Opinión | Risas y fiestas

Un lugar reflejando sus mordiscos

En «Las vírgenes suicidas» (la novela publicada en 1993 que después adaptó Sofia Coppola al cine en el año 2000), Jeffrey Eugenides hace algo interesantísimo con el espacio. Escribe sobre un pueblo, sobre cinco hermanas a las que todos los chicos del pueblo admiran y medio espían. El propio libro es una especie de truco en el que leemos las voces de los chicos del pueblo como si estos fueran a contarnos la historia de las hermanas, su trágico final, con imparcialidad e inocencia, y esto esconde un reverso que me parece tan pero tan bien contado: la observación, la cosificación, la represión y el control es lo que termina con la vida de las hermanas Lisbon. Jeffrey Eugenides escribe sobre un pueblo y quiere reflejar la podredumbre de este sin nombrarla directamente, así que coloca en el escenario una plaga de moscas del pescado que llega incluso a volver negras las ventanillas de los coches. Tanto que un personaje puede escribir su nombre en esa superficie alada pasando la punta del dedo. Tanto que no puede no significar nada: sucede algo ahí, algo debemos desentrañar.

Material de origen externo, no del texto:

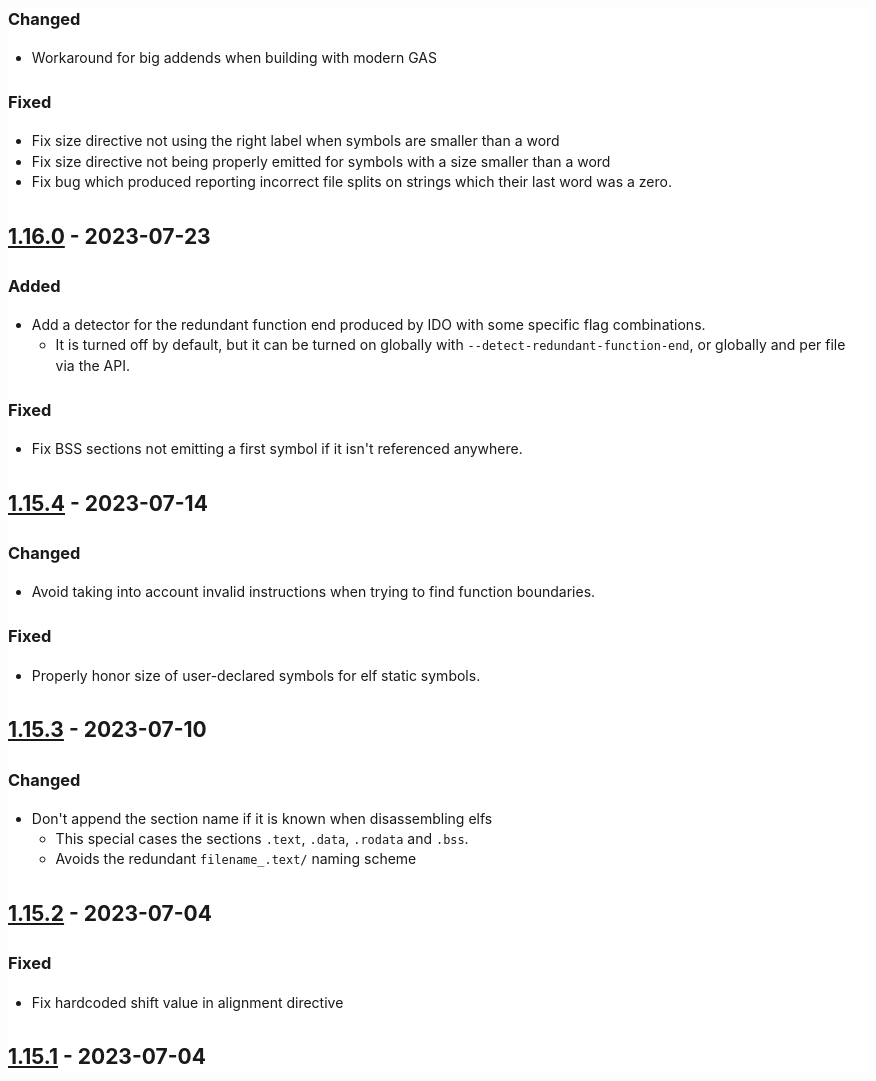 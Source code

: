 ### Changed

- Workaround for big addends when building with modern GAS

### Fixed

- Fix size directive not using the right label when symbols are smaller than a word
- Fix size directive not being properly emitted for symbols with a size smaller
  than a word
- Fix bug which produced reporting incorrect file splits on strings which their
  last word was a zero.

## [1.16.0] - 2023-07-23

### Added

- Add a detector for the redundant function end produced by IDO with some
  specific flag combinations.
  - It is turned off by default, but it can be turned on globally with
    `--detect-redundant-function-end`, or globally and per file via the API.

### Fixed

- Fix BSS sections not emitting a first symbol if it isn't referenced anywhere.

## [1.15.4] - 2023-07-14

### Changed

- Avoid taking into account invalid instructions when trying to find function boundaries.

### Fixed

- Properly honor size of user-declared symbols for elf static symbols.

## [1.15.3] - 2023-07-10

### Changed

- Don't append the section name if it is known when disassembling elfs
  - This special cases the sections `.text`, `.data`, `.rodata` and `.bss`.
  - Avoids the redundant `filename_.text/` naming scheme

## [1.15.2] - 2023-07-04

### Fixed

- Fix hardcoded shift value in alignment directive

## [1.15.1] - 2023-07-04


[unreleased]: https://github.com/Decompollaborate/spimdisasm/compare/master...develop
[1.27.0]: https://github.com/Decompollaborate/spimdisasm/compare/1.27.0...1.27.0
[1.26.1]: https://github.com/Decompollaborate/spimdisasm/compare/1.26.0...1.26.1
[1.26.0]: https://github.com/Decompollaborate/spimdisasm/compare/1.25.1...1.26.0
[1.25.1]: https://github.com/Decompollaborate/spimdisasm/compare/1.25.0...1.25.1
[1.25.0]: https://github.com/Decompollaborate/spimdisasm/compare/1.24.3...1.25.0
[1.24.3]: https://github.com/Decompollaborate/spimdisasm/compare/1.24.2...1.24.3
[1.24.2]: https://github.com/Decompollaborate/spimdisasm/compare/1.24.1...1.24.2
[1.24.1]: https://github.com/Decompollaborate/spimdisasm/compare/1.24.0...1.24.1
[1.24.0]: https://github.com/Decompollaborate/spimdisasm/compare/1.23.1...1.24.0
[1.23.1]: https://github.com/Decompollaborate/spimdisasm/compare/1.23.0...1.23.1
[1.23.0]: https://github.com/Decompollaborate/spimdisasm/compare/1.22.0...1.23.0
[1.22.0]: https://github.com/Decompollaborate/spimdisasm/compare/1.21.1...1.22.0
[1.21.0]: https://github.com/Decompollaborate/spimdisasm/compare/1.20.1...1.21.0
[1.20.1]: https://github.com/Decompollaborate/spimdisasm/compare/1.20.0...1.20.1
[1.20.0]: https://github.com/Decompollaborate/spimdisasm/compare/1.19.0...1.20.0
[1.19.0]: https://github.com/Decompollaborate/spimdisasm/compare/1.18.0...1.19.0
[1.18.0]: https://github.com/Decompollaborate/spimdisasm/compare/1.17.4...1.18.0
[1.17.4]: https://github.com/Decompollaborate/spimdisasm/compare/1.17.3...1.17.4
[1.17.3]: https://github.com/Decompollaborate/spimdisasm/compare/1.17.2...1.17.3
[1.17.2]: https://github.com/Decompollaborate/spimdisasm/compare/1.17.1...1.17.2
[1.17.1]: https://github.com/Decompollaborate/spimdisasm/compare/1.17.0...1.17.1
[1.17.0]: https://github.com/Decompollaborate/spimdisasm/compare/1.16.5...1.17.0
[1.16.5]: https://github.com/Decompollaborate/spimdisasm/compare/1.16.4...1.16.5
[1.16.4]: https://github.com/Decompollaborate/spimdisasm/compare/1.16.3...1.16.4
[1.16.3]: https://github.com/Decompollaborate/spimdisasm/compare/1.16.2...1.16.3
[1.16.2]: https://github.com/Decompollaborate/spimdisasm/compare/1.16.0...1.16.2
[1.16.0]: https://github.com/Decompollaborate/spimdisasm/compare/1.15.4...1.16.0
[1.15.4]: https://github.com/Decompollaborate/spimdisasm/compare/1.15.3...1.15.4
[1.15.3]: https://github.com/Decompollaborate/spimdisasm/compare/1.15.2...1.15.3
[1.15.2]: https://github.com/Decompollaborate/spimdisasm/compare/1.15.1...1.15.2
[1.15.1]: https://github.com/Decompollaborate/spimdisasm/compare/1.15.0...1.15.1
[1.15.0]: https://github.com/Decompollaborate/spimdisasm/compare/1.14.3...1.15.0
[1.14.3]: https://github.com/Decompollaborate/spimdisasm/compare/1.14.2...1.14.3
[1.14.2]: https://github.com/Decompollaborate/spimdisasm/compare/1.14.1...1.14.2
[1.14.1]: https://github.com/Decompollaborate/spimdisasm/compare/1.14.0...1.14.1
[1.14.0]: https://github.com/Decompollaborate/spimdisasm/compare/1.13.3...1.14.0
[1.13.3]: https://github.com/Decompollaborate/spimdisasm/compare/1.13.2...1.13.3
[1.13.2]: https://github.com/Decompollaborate/spimdisasm/compare/1.13.1...1.13.2
[1.13.1]: https://github.com/Decompollaborate/spimdisasm/compare/1.13.0...1.13.1
[1.13.0]: https://github.com/Decompollaborate/spimdisasm/compare/1.12.5...1.13.0
[1.12.5]: https://github.com/Decompollaborate/spimdisasm/compare/1.12.4...1.12.5
[1.12.4]: https://github.com/Decompollaborate/spimdisasm/compare/1.12.3...1.12.4
[1.12.3]: https://github.com/Decompollaborate/spimdisasm/compare/1.12.2...1.12.3
[1.12.2]: https://github.com/Decompollaborate/spimdisasm/compare/1.12.1...1.12.2
[1.12.1]: https://github.com/Decompollaborate/spimdisasm/compare/1.12.0...1.12.1
[1.12.0]: https://github.com/Decompollaborate/spimdisasm/compare/1.11.6...1.12.0
[1.11.6]: https://github.com/Decompollaborate/spimdisasm/compare/1.11.5...1.11.6
[1.11.5]: https://github.com/Decompollaborate/spimdisasm/compare/1.11.4...1.11.5
[1.11.4]: https://github.com/Decompollaborate/spimdisasm/compare/1.11.3...1.11.4
[1.11.3]: https://github.com/Decompollaborate/spimdisasm/compare/1.11.2...1.11.3
[1.11.2]: https://github.com/Decompollaborate/spimdisasm/compare/1.11.1...1.11.2
[1.11.1]: https://github.com/Decompollaborate/spimdisasm/compare/1.11.0...1.11.1
[1.11.0]: https://github.com/Decompollaborate/spimdisasm/compare/1.10.6...1.11.0
[1.10.6]: https://github.com/Decompollaborate/spimdisasm/compare/1.10.5...1.10.6
[1.10.5]: https://github.com/Decompollaborate/spimdisasm/compare/1.10.4...1.10.5
[1.10.4]: https://github.com/Decompollaborate/spimdisasm/compare/1.10.3...1.10.4
[1.10.3]: https://github.com/Decompollaborate/spimdisasm/compare/1.10.2...1.10.3
[1.10.2]: https://github.com/Decompollaborate/spimdisasm/compare/1.10.1...1.10.2
[1.10.1]: https://github.com/Decompollaborate/spimdisasm/compare/1.10.0...1.10.1
[1.10.0]: https://github.com/Decompollaborate/spimdisasm/compare/1.9.2...1.10.0
[1.9.2]: https://github.com/Decompollaborate/spimdisasm/compare/1.9.1...1.9.2
[1.9.1]: https://github.com/Decompollaborate/spimdisasm/compare/1.9.0...1.9.1
[1.9.0]: https://github.com/Decompollaborate/spimdisasm/compare/1.8.2...1.9.0
[1.8.2]: https://github.com/Decompollaborate/spimdisasm/compare/1.8.1...1.8.2
[1.8.1]: https://github.com/Decompollaborate/spimdisasm/compare/1.8.0...1.8.1
[1.8.0]: https://github.com/Decompollaborate/spimdisasm/compare/1.7.12...1.8.0
[1.7.12]: https://github.com/Decompollaborate/spimdisasm/compare/1.7.11...1.7.12
[1.7.11]: https://github.com/Decompollaborate/spimdisasm/compare/1.7.10...1.7.11
[1.7.10]: https://github.com/Decompollaborate/spimdisasm/compare/1.7.9...1.7.10
[1.7.9]: https://github.com/Decompollaborate/spimdisasm/compare/1.7.8...1.7.9
[1.7.8]: https://github.com/Decompollaborate/spimdisasm/compare/1.7.7...1.7.8
[1.7.7]: https://github.com/Decompollaborate/spimdisasm/compare/1.7.6...1.7.7
[1.7.6]: https://github.com/Decompollaborate/spimdisasm/compare/1.7.5...1.7.6
[1.7.5]: https://github.com/Decompollaborate/spimdisasm/compare/1.7.4...1.7.5
[1.7.4]: https://github.com/Decompollaborate/spimdisasm/compare/1.7.3...1.7.4
[1.7.3]: https://github.com/Decompollaborate/spimdisasm/compare/1.7.2...1.7.3
[1.7.2]: https://github.com/Decompollaborate/spimdisasm/compare/1.7.1...1.7.2
[1.7.1]: https://github.com/Decompollaborate/spimdisasm/compare/1.7.0...1.7.1
[1.7.0]: https://github.com/Decompollaborate/spimdisasm/compare/1.6.5...1.7.0
[1.6.5]: https://github.com/Decompollaborate/spimdisasm/compare/1.6.4...1.6.5
[1.6.4]: https://github.com/Decompollaborate/spimdisasm/compare/1.6.3...1.6.4
[1.6.3]: https://github.com/Decompollaborate/spimdisasm/compare/1.6.2...1.6.3
[1.6.2]: https://github.com/Decompollaborate/spimdisasm/compare/1.6.1...1.6.2
[1.6.1]: https://github.com/Decompollaborate/spimdisasm/compare/1.6.0...1.6.1
[1.6.0]: https://github.com/Decompollaborate/spimdisasm/compare/1.5.7...1.6.0
[1.5.7]: https://github.com/Decompollaborate/spimdisasm/compare/1.5.6...1.5.7
[1.5.6]: https://github.com/Decompollaborate/spimdisasm/compare/1.5.5...1.5.6
[1.5.5]: https://github.com/Decompollaborate/spimdisasm/compare/1.5.4...1.5.5
[1.5.4]: https://github.com/Decompollaborate/spimdisasm/compare/1.5.3...1.5.4
[1.5.3]: https://github.com/Decompollaborate/spimdisasm/compare/1.5.2...1.5.3
[1.5.2]: https://github.com/Decompollaborate/spimdisasm/compare/1.5.1...1.5.2
[1.5.1]: https://github.com/Decompollaborate/spimdisasm/compare/1.5.0...1.5.1
[1.5.0]: https://github.com/Decompollaborate/spimdisasm/compare/1.4.2...1.5.0
[1.4.2]: https://github.com/Decompollaborate/spimdisasm/compare/1.4.1...1.4.2
[1.4.1]: https://github.com/Decompollaborate/spimdisasm/compare/1.4.0...1.4.1
[1.4.0]: https://github.com/Decompollaborate/spimdisasm/compare/1.3.0...1.4.0
[1.3.0]: https://github.com/Decompollaborate/spimdisasm/compare/1.2.4...1.3.0
[1.2.4]: https://github.com/Decompollaborate/spimdisasm/compare/1.2.3...1.2.4
[1.2.3]: https://github.com/Decompollaborate/spimdisasm/compare/1.2.2...1.2.3
[1.2.2]: https://github.com/Decompollaborate/spimdisasm/compare/1.2.1...1.2.2
[1.2.1]: https://github.com/Decompollaborate/spimdisasm/compare/1.2.0...1.2.1
[1.2.0]: https://github.com/Decompollaborate/spimdisasm/compare/1.1.7...1.2.0
[1.1.7]: https://github.com/Decompollaborate/spimdisasm/compare/1.1.6...1.1.7
[1.1.6]: https://github.com/Decompollaborate/spimdisasm/compare/1.1.5...1.1.6
[1.1.5]: https://github.com/Decompollaborate/spimdisasm/compare/1.1.4...1.1.5
[1.1.4]: https://github.com/Decompollaborate/spimdisasm/compare/1.1.3...1.1.4
[1.1.3]: https://github.com/Decompollaborate/spimdisasm/compare/1.1.2...1.1.3
[1.1.2]: https://github.com/Decompollaborate/spimdisasm/compare/1.1.1...1.1.2
[1.1.1]: https://github.com/Decompollaborate/spimdisasm/compare/1.1.0...1.1.1
[1.1.0]: https://github.com/Decompollaborate/spimdisasm/compare/1.0.6...1.1.0
[1.0.6]: https://github.com/Decompollaborate/spimdisasm/compare/1.0.5...1.0.6
[1.0.5]: https://github.com/Decompollaborate/spimdisasm/compare/1.0.4...1.0.5
[1.0.4]: https://github.com/Decompollaborate/spimdisasm/compare/1.0.3...1.0.4
[1.0.3]: https://github.com/Decompollaborate/spimdisasm/compare/1.0.2...1.0.3
[1.0.2]: https://github.com/Decompollaborate/spimdisasm/compare/1.0.1...1.0.2
[1.0.1]: https://github.com/Decompollaborate/spimdisasm/compare/1.0.0...1.0.1
[1.0.0]: https://github.com/Decompollaborate/spimdisasm/releases/tag/1.0.0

Después, la casa en la que los padres de las adolescentes las encierran (para alejarlas de los peligros, para reprimir sus deseos) se va encachazando poco a poco. Cada vez se pone más asquerosa. Y cuanto más asquerosa se pone, peor están los personajes. O al revés: cuanto peor están los personajes, más pelusas, más tampones sucios por ahí tirados, más cosas rotas en lo que fue un hogar ordenado y si ya no lo es pues algo sucede, pues algo debemos investigar.

Cuánto cuentan los sitios. Se les quedan huellas y burbujas de escupitinas estallándose lentamente, dejando su agujerito perfectamente redondo. Al sentarnos sobre una montañita de piedras, no podemos evitar moverlas con el culo, y a lo mejor no es obvio para quien llegue después de ti y no conozca tu historia y no se cuestione el orden de esos puños cerrados picudos de la naturaleza, pero, si tú quisieras narrar lo que hiciste allí, podrías apoyar tu relato en los cercos de aquella que empujaste, en el parecido con las otras de aquella que botaste demasiado lejos. Y nadie podría cuestionarte. El espacio es prueba. Pero también es dimensión.

Si ves la casa de alguien muchas veces, le quieres. O no le quieres, no sé, pero te resulta fácil imaginarte sus interiores, su corazón latiendo en ocasiones taquicárdico, por ejemplo cuando se pasa con el café o cuando nota un insulto a punto de deslizarse por la punta de una lengua. Si ves la casa de alguien muchas veces, si notas los cambios, las manchitas, los posits sobre el gotelé empegostados, impacta contra ti su dimensión humana, ah, Pepita es una persona como yo, Pepita es imperfecta y cárnica, Pepita es vulnerable. Pepita quizá no te ha dicho con palabras que lo es. La intimidad de un lugar, sin embargo, es innegable, y lo es por las historias, porque se quedan colgando ahí como si todo estuviera lleno de ganchos, y por eso quizá el miedo que nos dan las casas habitadas por fantasmas. Elena Ferrante explica en el volumen final de «Dos amigas», su tetralogía sobre la amistad entre mujeres (entre otras muchísimas cosas), que los fantasmas sí existen y están en las calles de las ciudades, en los edificios, en los desperfectos, en la basura.

Cuando estaba terminando la universidad, me empezó a interesar un montón la ligazón entre la idea de paisaje y la idea de cuerpo. Echaba de menos mi pueblo, suspiraba pensando en el árbol grande que siempre tenía que rodear para llegar a casa de mi padre, en la bruma perpetua y las formas de las montañas aun así visibles como los contornos de los dientes a través de una semisonrisa. No estaba tan lejos, pero ya saben. La idea de paisaje es para mí: lo que se mira sin estarse intentando ver y de fondo está en todo y hace que todo tenga sitio y sentido. La de cuerpo: lo que se siente sin estar intentando sentirlo y de fondo está en todo y hace que todo necesite sitio y sentido. Las violencias sobre los paisajes suelen poderse analogar con las violencias sobre los cuerpos. Perder un paisaje es como perder una parte del cuerpo propio. Supongo que eso es para mí, en parte, la pertenencia. No que algo sea tuyo, sino que algo sea tú. La casa pudriéndose y tú entonces secándote toda todita. El pueblo lleno de moscas y de pronto visibles todas las mordeduras.

Cómo duele lo que está pasando en las Islas, lo que nos está pasando. Cuántas evidencias y cuántos ojos apartándose: negarse a mirar es formar parte del problema, es dañar.